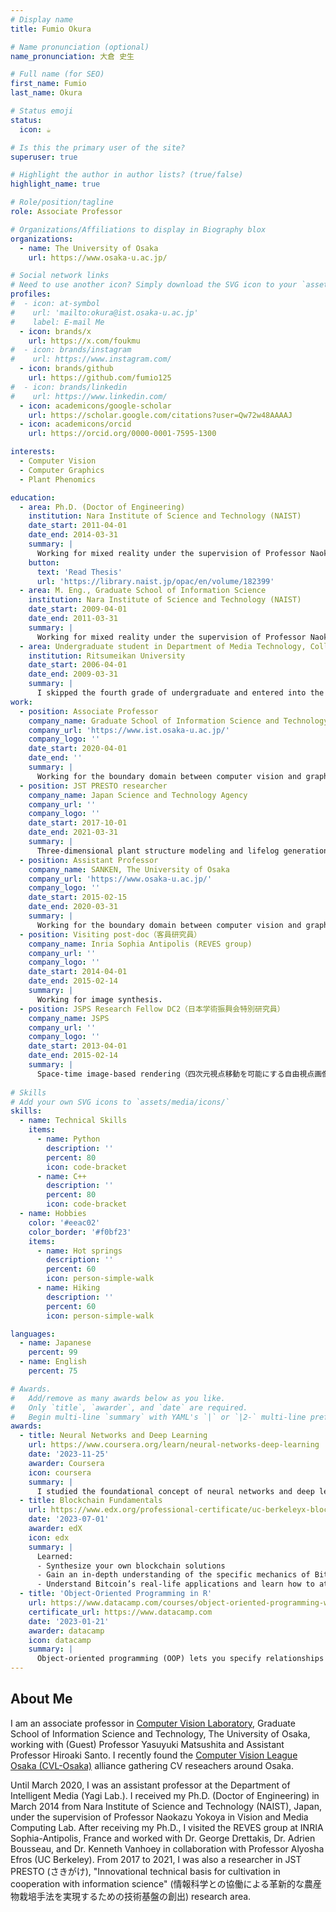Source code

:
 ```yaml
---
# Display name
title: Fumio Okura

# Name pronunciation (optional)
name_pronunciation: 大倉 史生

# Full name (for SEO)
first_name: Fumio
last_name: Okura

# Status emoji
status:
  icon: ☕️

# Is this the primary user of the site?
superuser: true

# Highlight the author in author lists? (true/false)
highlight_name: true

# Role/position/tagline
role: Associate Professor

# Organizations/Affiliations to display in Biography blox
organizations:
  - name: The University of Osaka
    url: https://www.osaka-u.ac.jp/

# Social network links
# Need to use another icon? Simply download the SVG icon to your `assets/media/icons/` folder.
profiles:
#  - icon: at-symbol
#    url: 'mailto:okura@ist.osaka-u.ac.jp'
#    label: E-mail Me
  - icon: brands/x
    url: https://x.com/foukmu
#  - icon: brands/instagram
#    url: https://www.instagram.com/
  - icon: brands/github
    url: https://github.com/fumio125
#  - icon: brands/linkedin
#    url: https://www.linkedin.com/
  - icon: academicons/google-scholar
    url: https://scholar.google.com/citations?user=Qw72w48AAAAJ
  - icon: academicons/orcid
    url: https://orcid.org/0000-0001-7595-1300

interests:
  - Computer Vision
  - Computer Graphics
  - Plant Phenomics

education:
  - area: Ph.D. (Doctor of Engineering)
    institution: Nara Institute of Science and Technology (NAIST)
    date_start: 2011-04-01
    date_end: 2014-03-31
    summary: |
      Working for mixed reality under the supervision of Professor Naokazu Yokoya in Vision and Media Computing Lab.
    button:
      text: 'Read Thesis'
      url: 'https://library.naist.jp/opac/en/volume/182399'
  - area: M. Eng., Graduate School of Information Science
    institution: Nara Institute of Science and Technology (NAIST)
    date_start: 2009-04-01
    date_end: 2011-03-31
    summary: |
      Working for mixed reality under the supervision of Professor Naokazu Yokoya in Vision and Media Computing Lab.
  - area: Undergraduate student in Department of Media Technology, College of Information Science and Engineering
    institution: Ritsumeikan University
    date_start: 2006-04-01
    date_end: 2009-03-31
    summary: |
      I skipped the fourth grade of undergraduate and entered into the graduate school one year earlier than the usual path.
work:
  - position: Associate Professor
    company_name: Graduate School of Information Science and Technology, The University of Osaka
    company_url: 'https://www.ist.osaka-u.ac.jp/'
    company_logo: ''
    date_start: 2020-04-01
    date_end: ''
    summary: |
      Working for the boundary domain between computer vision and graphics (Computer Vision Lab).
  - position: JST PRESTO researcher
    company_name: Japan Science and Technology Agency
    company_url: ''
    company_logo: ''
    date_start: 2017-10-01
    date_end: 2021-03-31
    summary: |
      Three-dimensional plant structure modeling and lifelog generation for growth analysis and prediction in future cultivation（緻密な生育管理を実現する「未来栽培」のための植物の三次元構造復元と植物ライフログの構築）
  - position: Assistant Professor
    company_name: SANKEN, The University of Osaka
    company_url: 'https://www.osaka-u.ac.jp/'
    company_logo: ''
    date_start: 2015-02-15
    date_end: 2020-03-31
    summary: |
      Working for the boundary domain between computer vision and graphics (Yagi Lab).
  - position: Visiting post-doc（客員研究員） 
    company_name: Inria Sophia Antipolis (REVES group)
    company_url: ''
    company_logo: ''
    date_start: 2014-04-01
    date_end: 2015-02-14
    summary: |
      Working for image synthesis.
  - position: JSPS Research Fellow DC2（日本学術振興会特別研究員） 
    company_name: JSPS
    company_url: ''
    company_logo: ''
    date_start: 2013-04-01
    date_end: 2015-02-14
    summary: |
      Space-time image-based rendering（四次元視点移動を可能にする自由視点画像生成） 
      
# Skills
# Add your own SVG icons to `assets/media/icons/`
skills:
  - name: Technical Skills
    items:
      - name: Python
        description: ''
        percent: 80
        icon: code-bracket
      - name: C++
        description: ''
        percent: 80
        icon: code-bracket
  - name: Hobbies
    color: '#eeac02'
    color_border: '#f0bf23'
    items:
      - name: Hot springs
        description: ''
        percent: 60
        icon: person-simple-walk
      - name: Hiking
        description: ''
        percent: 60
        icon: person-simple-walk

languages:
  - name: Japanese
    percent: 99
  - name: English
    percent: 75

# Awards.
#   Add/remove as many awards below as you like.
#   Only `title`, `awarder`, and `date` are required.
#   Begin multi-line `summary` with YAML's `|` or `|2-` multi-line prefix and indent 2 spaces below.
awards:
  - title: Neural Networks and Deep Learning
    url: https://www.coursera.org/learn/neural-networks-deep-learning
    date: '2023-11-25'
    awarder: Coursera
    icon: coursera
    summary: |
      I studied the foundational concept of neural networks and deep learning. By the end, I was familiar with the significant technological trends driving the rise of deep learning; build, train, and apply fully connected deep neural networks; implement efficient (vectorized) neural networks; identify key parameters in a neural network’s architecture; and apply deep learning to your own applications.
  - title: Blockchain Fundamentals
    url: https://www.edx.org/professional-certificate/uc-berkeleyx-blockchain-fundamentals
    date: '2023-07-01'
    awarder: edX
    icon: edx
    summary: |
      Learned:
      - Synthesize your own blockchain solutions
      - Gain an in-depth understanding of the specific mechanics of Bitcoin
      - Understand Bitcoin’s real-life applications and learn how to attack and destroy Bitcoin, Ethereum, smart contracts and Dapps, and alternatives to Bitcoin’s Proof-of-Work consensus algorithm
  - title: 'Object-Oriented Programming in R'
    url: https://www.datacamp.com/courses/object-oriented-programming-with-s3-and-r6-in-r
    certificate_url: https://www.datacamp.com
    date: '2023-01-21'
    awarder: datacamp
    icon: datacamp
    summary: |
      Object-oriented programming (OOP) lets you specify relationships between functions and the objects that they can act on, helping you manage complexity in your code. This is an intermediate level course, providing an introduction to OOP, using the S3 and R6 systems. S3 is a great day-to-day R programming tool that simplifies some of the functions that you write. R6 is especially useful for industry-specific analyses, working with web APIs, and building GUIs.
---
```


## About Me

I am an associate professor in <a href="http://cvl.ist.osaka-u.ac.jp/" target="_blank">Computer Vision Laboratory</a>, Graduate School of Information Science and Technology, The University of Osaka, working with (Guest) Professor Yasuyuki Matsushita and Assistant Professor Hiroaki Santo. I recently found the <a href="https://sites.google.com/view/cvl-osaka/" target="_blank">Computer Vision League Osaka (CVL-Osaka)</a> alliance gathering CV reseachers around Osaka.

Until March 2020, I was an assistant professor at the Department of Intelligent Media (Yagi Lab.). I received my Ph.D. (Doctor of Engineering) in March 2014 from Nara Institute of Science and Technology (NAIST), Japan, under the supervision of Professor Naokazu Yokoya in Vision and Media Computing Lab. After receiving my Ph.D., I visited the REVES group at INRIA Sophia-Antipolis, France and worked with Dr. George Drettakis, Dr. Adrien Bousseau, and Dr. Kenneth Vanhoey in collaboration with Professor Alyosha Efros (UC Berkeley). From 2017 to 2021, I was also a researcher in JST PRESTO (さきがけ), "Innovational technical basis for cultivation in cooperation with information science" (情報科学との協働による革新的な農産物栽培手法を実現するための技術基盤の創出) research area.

......

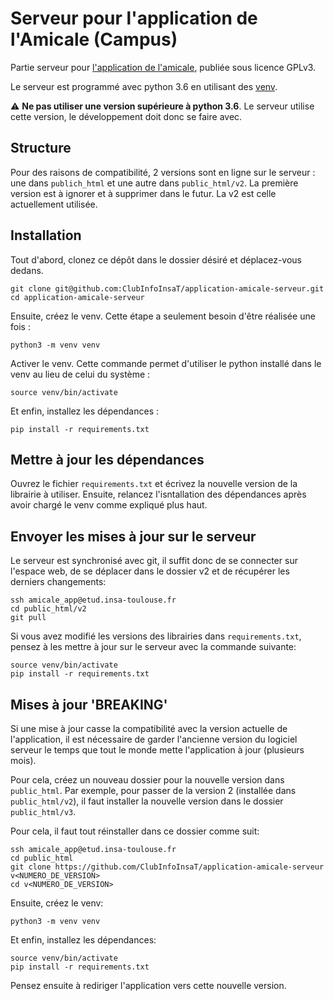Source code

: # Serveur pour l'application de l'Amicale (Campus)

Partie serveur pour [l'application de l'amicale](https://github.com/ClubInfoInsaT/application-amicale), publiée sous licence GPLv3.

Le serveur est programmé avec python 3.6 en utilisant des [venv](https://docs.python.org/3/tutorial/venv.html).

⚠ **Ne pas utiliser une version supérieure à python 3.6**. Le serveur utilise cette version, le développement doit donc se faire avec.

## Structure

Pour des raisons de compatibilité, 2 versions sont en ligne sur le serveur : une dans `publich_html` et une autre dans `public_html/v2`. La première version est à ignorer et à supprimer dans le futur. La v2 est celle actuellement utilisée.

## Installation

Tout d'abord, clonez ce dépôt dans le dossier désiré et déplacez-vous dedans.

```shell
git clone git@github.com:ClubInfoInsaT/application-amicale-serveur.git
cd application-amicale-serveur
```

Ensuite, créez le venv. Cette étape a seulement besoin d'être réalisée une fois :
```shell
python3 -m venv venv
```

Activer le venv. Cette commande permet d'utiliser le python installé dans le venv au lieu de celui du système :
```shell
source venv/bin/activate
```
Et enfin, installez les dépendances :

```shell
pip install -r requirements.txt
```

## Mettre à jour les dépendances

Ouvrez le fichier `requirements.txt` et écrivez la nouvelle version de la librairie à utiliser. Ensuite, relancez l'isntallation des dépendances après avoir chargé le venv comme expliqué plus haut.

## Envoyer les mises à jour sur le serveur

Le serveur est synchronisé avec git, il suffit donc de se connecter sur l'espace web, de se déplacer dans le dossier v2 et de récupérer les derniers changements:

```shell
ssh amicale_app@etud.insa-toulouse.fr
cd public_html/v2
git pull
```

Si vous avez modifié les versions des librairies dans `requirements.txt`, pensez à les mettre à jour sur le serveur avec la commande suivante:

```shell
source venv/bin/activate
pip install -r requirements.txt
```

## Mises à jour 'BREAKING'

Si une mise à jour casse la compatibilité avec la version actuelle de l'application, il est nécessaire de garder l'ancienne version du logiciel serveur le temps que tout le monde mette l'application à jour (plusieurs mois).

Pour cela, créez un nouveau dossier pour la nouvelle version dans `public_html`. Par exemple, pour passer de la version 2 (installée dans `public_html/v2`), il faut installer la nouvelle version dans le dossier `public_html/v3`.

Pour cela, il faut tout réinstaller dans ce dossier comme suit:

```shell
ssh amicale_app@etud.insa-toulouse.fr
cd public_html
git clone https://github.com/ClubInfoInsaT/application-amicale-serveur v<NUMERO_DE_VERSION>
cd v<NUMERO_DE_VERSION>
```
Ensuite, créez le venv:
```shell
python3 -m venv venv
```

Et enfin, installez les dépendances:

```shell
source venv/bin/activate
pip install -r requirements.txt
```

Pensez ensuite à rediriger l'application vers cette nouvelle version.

......

## WHAT YOU ARE ASKED TO DO
List every line above that contains the word "github".

## WRITTEN ANSWER
  - icon: brands/github
    url: https://github.com/fumio125
Partie serveur pour [l'application de l'amicale](https://github.com/ClubInfoInsaT/application-amicale), publiée sous licence GPLv3.
git clone git@github.com:ClubInfoInsaT/application-amicale-serveur.git
git clone https://github.com/ClubInfoInsaT/application-amicale-serveur v<NUMERO_DE_VERSION>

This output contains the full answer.